(Data supplied begins)
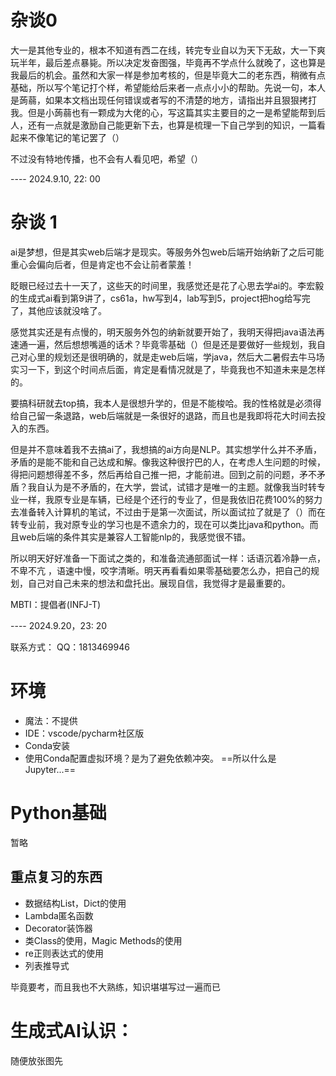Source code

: # 杂谈0

大一是其他专业的，根本不知道有西二在线，转完专业自以为天下无敌，大一下爽玩半年，最后差点暴毙。所以决定发奋图强，毕竟再不学点什么就晚了，这也算是我最后的机会。虽然和大家一样是参加考核的，但是毕竟大二的老东西，稍微有点基础，所以写个笔记打个样，希望能给后来者一点点小小的帮助。先说一句，本人是蒟蒻，如果本文档出现任何错误或者写的不清楚的地方，请指出并且狠狠拷打我。但是小蒟蒻也有一颗成为大佬的心，写这篇其实主要目的之一是希望能帮到后人，还有一点就是激励自己能更新下去，也算是梳理一下自己学到的知识，一篇看起来不像笔记的笔记罢了（）

不过没有特地传播，也不会有人看见吧，希望（）

---- 2024.9.10, 22: 00

# 杂谈 1

ai是梦想，但是其实web后端才是现实。等服务外包web后端开始纳新了之后可能重心会偏向后者，但是肯定也不会让前者蒙羞！

眨眼已经过去十一天了，这些天的时间里，我感觉还是花了心思去学ai的。李宏毅的生成式ai看到第9讲了，cs61a，hw写到4，lab写到5，project把hog给写完了，其他应该就没啥了。

感觉其实还是有点慢的，明天服务外包的纳新就要开始了，我明天得把java语法再速通一遍，然后想想嘴遁的话术？毕竟零基础（）但是还是要做好一些规划，我自己对心里的规划还是很明确的，就是走web后端，学java，然后大二暑假去牛马场实习一下，到这个时间点后面，肯定是看情况就是了，毕竟我也不知道未来是怎样的。

要搞科研就去top搞，我本人是很想升学的，但是不能梭哈。我的性格就是必须得给自己留一条退路，web后端就是一条很好的退路，而且也是我即将花大时间去投入的东西。

但是并不意味着我不去搞ai了，我想搞的ai方向是NLP。其实想学什么并不矛盾，矛盾的是能不能和自己达成和解。像我这种很拧巴的人，在考虑人生问题的时候，得把问题想得差不多，然后再给自己推一把，才能前进。回到之前的问题，矛不矛盾？我自认为是不矛盾的，在大学，尝试，试错才是唯一的主题。就像我当时转专业一样，我原专业是车辆，已经是个还行的专业了，但是我依旧花费100%的努力去准备转入计算机的笔试，不过由于是第一次面试，所以面试拉了就是了（）而在转专业前，我对原专业的学习也是不遗余力的，现在可以类比java和python。而且web后端的条件其实是兼容人工智能nlp的，我感觉很不错。

所以明天好好准备一下面试之类的，和准备流通部面试一样：话语沉着冷静一点，不卑不亢 ，语速中慢，咬字清晰。明天再看看如果零基础要怎么办，把自己的规划，自己对自己未来的想法和盘托出。展现自信，我觉得才是最重要的。

MBTI：提倡者(INFJ-T)

---- 2024.9.20，23: 20






联系方式：
QQ：1813469946

# 环境

- 魔法：不提供
- IDE：vscode/pycharm社区版
- Conda安装
- 使用Conda配置虚拟环境？是为了避免依赖冲突。
==所以什么是Jupyter...==
# Python基础

暂略
## 重点复习的东西

- 数据结构List，Dict的使用
- Lambda匿名函数
- Decorator装饰器
- 类Class的使用，Magic Methods的使用
- re正则表达式的使用
- 列表推导式

毕竟要考，而且我也不大熟练，知识堪堪写过一遍而已




























# 生成式AI认识：

随便放张图先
(Data supplied ends)
### Task details
Exact repetition of all entries is required. The pictures should not appear.

### Result of this task
Source code

: # 杂谈0

大一是其他专业的，根本不知道有西二在线，转完专业自以为天下无敌，大一下爽玩半年，最后差点暴毙。所以决定发奋图强，毕竟再不学点什么就晚了，这也算是我最后的机会。虽然和大家一样是参加考核的，但是毕竟大二的老东西，稍微有点基础，所以写个笔记打个样，希望能给后来者一点点小小的帮助。先说一句，本人是蒟蒻，如果本文档出现任何错误或者写的不清楚的地方，请指出并且狠狠拷打我。但是小蒟蒻也有一颗成为大佬的心，写这篇其实主要目的之一是希望能帮到后人，还有一点就是激励自己能更新下去，也算是梳理一下自己学到的知识，一篇看起来不像笔记的笔记罢了（）

不过没有特地传播，也不会有人看见吧，希望（）

---- 2024.9.10, 22: 00

# 杂谈 1

ai是梦想，但是其实web后端才是现实。等服务外包web后端开始纳新了之后可能重心会偏向后者，但是肯定也不会让前者蒙羞！

眨眼已经过去十一天了，这些天的时间里，我感觉还是花了心思去学ai的。李宏毅的生成式ai看到第9讲了，cs61a，hw写到4，lab写到5，project把hog给写完了，其他应该就没啥了。

感觉其实还是有点慢的，明天服务外包的纳新就要开始了，我明天得把java语法再速通一遍，然后想想嘴遁的话术？毕竟零基础（）但是还是要做好一些规划，我自己对心里的规划还是很明确的，就是走web后端，学java，然后大二暑假去牛马场实习一下，到这个时间点后面，肯定是看情况就是了，毕竟我也不知道未来是怎样的。

要搞科研就去top搞，我本人是很想升学的，但是不能梭哈。我的性格就是必须得给自己留一条退路，web后端就是一条很好的退路，而且也是我即将花大时间去投入的东西。

但是并不意味着我不去搞ai了，我想搞的ai方向是NLP。其实想学什么并不矛盾，矛盾的是能不能和自己达成和解。像我这种很拧巴的人，在考虑人生问题的时候，得把问题想得差不多，然后再给自己推一把，才能前进。回到之前的问题，矛不矛盾？我自认为是不矛盾的，在大学，尝试，试错才是唯一的主题。就像我当时转专业一样，我原专业是车辆，已经是个还行的专业了，但是我依旧花费100%的努力去准备转入计算机的笔试，不过由于是第一次面试，所以面试拉了就是了（）而在转专业前，我对原专业的学习也是不遗余力的，现在可以类比java和python。而且web后端的条件其实是兼容人工智能nlp的，我感觉很不错。

所以明天好好准备一下面试之类的，和准备流通部面试一样：话语沉着冷静一点，不卑不亢 ，语速中慢，咬字清晰。明天再看看如果零基础要怎么办，把自己的规划，自己对自己未来的想法和盘托出。展现自信，我觉得才是最重要的。

MBTI：提倡者(INFJ-T)

---- 2024.9.20，23: 20






联系方式：
QQ：1813469946

# 环境

- 魔法：不提供
- IDE：vscode/pycharm社区版
- Conda安装
- 使用Conda配置虚拟环境？是为了避免依赖冲突。
==所以什么是Jupyter...==
# Python基础

暂略
## 重点复习的东西

- 数据结构List，Dict的使用
- Lambda匿名函数
- Decorator装饰器
- 类Class的使用，Magic Methods的使用
- re正则表达式的使用
- 列表推导式

毕竟要考，而且我也不大熟练，知识堪堪写过一遍而已




























# 生成式AI认识：

随便放张图先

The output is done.